Gold offers double support for private pensions
News Arnulf Hinkel, Financial Journalist – 26.08.2024
It is still relatively uncommon in Germany but order of the day in countries such as the US, the UK, Sweden, Denmark, Australia and Switzerland: private pension plans incorporating stocks, bonds, ETFs etc. to benefit from the generally higher returns compared to traditional forms of saving. Gold should not be missing from such a long-term portfolio – for two reasons.
Improving risk-adjusted portfolio performance
As various studies have shown, most recently that conducted by management consultants Mercer Germany in 2024, a gold allocation of just 5 per cent can improve the risk-adjusted performance of a typical equity/bond portfolio. Thanks to its neutral correlation to equities and bonds, which turns negative in times of crisis, gold shines as a portfolio stabiliser. In the event of turbulence on the capital markets or geopolitical crises, the precious metal can counteract weakening share prices and thus mitigate losses in investor portfolios.
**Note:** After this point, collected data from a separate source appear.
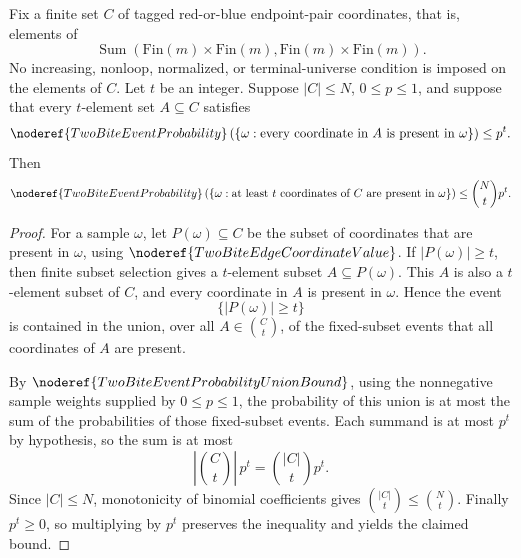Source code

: \begin{lemma}
Fix a finite set \(C\) of tagged red-or-blue endpoint-pair coordinates, that
is, elements of
\[
\operatorname{Sum}(\mathrm{Fin}(m)\times\mathrm{Fin}(m),
  \mathrm{Fin}(m)\times\mathrm{Fin}(m)).
\]
No increasing, nonloop, normalized, or terminal-universe condition is imposed
on the elements of \(C\).  Let \(t\) be an integer.  Suppose \(|C|\le N\),
\(0\le p\le1\), and suppose that every \(t\)-element set \(A\subseteq C\)
satisfies
\[
\noderef{TwoBiteEventProbability}
\left(\{\omega:\text{every coordinate in }A\text{ is present in }\omega\}\right)
\le p^t .
\]
Then
\[
\noderef{TwoBiteEventProbability}
\left(\{\omega:\text{at least }t\text{ coordinates of }C
\text{ are present in }\omega\}\right)
\le \binom Nt p^t .
\]
\end{lemma}
\begin{proof}
For a sample \(\omega\), let \(P(\omega)\subseteq C\) be the subset of
coordinates that are present in \(\omega\), using
\(\noderef{TwoBiteEdgeCoordinateValue}\).  If \(|P(\omega)|\ge t\), then
finite subset selection gives a \(t\)-element subset \(A\subseteq P(\omega)\).
This \(A\) is also a \(t\)-element subset of \(C\), and every coordinate in
\(A\) is present in \(\omega\).  Hence the event
\[
\{|P(\omega)|\ge t\}
\]
is contained in the union, over all \(A\in\binom{C}{t}\), of the fixed-subset
events that all coordinates of \(A\) are present.

By \(\noderef{TwoBiteEventProbabilityUnionBound}\), using the nonnegative
sample weights supplied by \(0\le p\le1\), the probability of this union is at
most the sum of the probabilities of those fixed-subset events.  Each summand
is at most \(p^t\) by hypothesis, so the sum is at most
\[
|\binom{C}{t}|\,p^t=\binom{|C|}{t}p^t.
\]
Since \(|C|\le N\), monotonicity of binomial coefficients gives
\(\binom{|C|}{t}\le\binom Nt\).  Finally \(p^t\ge0\), so multiplying by
\(p^t\) preserves the inequality and yields the claimed bound.
\end{proof}
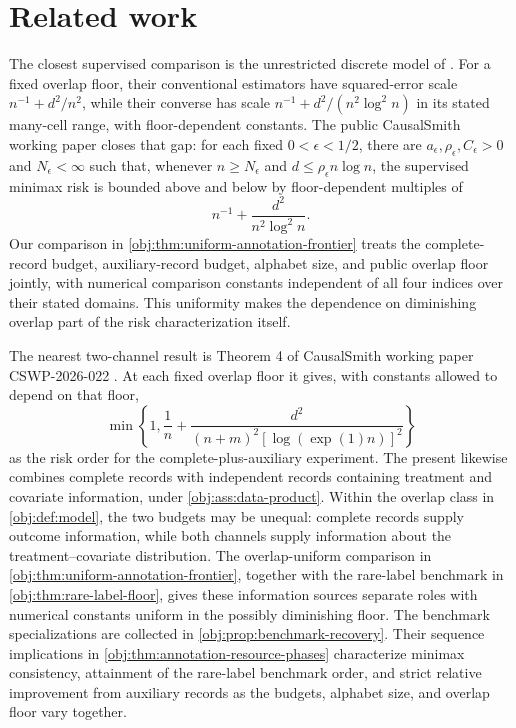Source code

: \documentclass[11pt]{article}
\begin{document}
\section{Related work}

The closest supervised comparison is the unrestricted discrete model of \citet[model (3), Theorems 1--2]{ZengBalakrishnanHanKennedy2026Discrete}. For a fixed overlap floor, their conventional estimators have squared-error scale \(n^{-1}+d^2/n^2\), while their converse has scale \(n^{-1}+d^2/(n^2\log^2 n)\) in its stated many-cell range, with floor-dependent constants. The public CausalSmith working paper \citet[Theorem \texttt{thm:sharp-minimax-fixed-interior}]{InternalDiscreteATEPolynomialUpperMatch} closes that gap: for each fixed \(0<\epsilon<1/2\), there are \(a_\epsilon,\rho_\epsilon,C_\epsilon>0\) and \(N_\epsilon<\infty\) such that, whenever \(n\ge N_\epsilon\) and \(d\le\rho_\epsilon n\log n\), the supervised minimax risk is bounded above and below by floor-dependent multiples of
\[
n^{-1}+\frac{d^2}{n^2\log^2 n}.
\]
Our comparison in \cref{obj:thm:uniform-annotation-frontier} treats the complete-record budget, auxiliary-record budget, alphabet size, and public overlap floor jointly, with numerical comparison constants independent of all four indices over their stated domains. This uniformity makes the dependence on diminishing overlap part of the risk characterization itself.

The nearest two-channel result is Theorem 4 of CausalSmith working paper CSWP-2026-022 \citep{CausalSmith2026Annotation}. At each fixed overlap floor it gives, with constants allowed to depend on that floor,
\[
\min\left\{1,\frac1n+\frac{d^2}{(n+m)^2[\log(\exp(1)n)]^2}\right\}
\]
as the risk order for the complete-plus-auxiliary experiment. The present  likewise combines complete records with independent records containing treatment and covariate information, under \cref{obj:ass:data-product}. Within the overlap class in \cref{obj:def:model}, the two budgets may be unequal: complete records supply outcome information, while both channels supply information about the treatment--covariate distribution. The overlap-uniform comparison in \cref{obj:thm:uniform-annotation-frontier}, together with the rare-label benchmark in \cref{obj:thm:rare-label-floor}, gives these information sources separate roles with numerical constants uniform in the possibly diminishing floor. The benchmark specializations are collected in \cref{obj:prop:benchmark-recovery}. Their sequence implications in \cref{obj:thm:annotation-resource-phases} characterize minimax consistency, attainment of the rare-label benchmark order, and strict relative improvement from auxiliary records as the budgets, alphabet size, and overlap floor vary together.
\end{document}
Gold itself is a long-term yield generator
Less experienced investors, but also financial professionals such as Warren Buffet, regularly criticise the precious metal for not paying interest or dividends, unlike shares or bonds. While this is of course true, it is a disadvantage generally compensated in the long run by the increase in value of the precious metal. Two examples from recent history: over the course of this year alone, the price for one gram of gold has risen from 60.59 € on 2 January 2024 to 72.70 € on 21 August, a performance of some 19 per cent, thus rendering gold one of the most profitable asset classes of the year. Since the introduction of the euro on 1 January 2002, the price of gold has increased sevenfold, making a strong contribution to the performance of investor portfolios over these 22.5 years.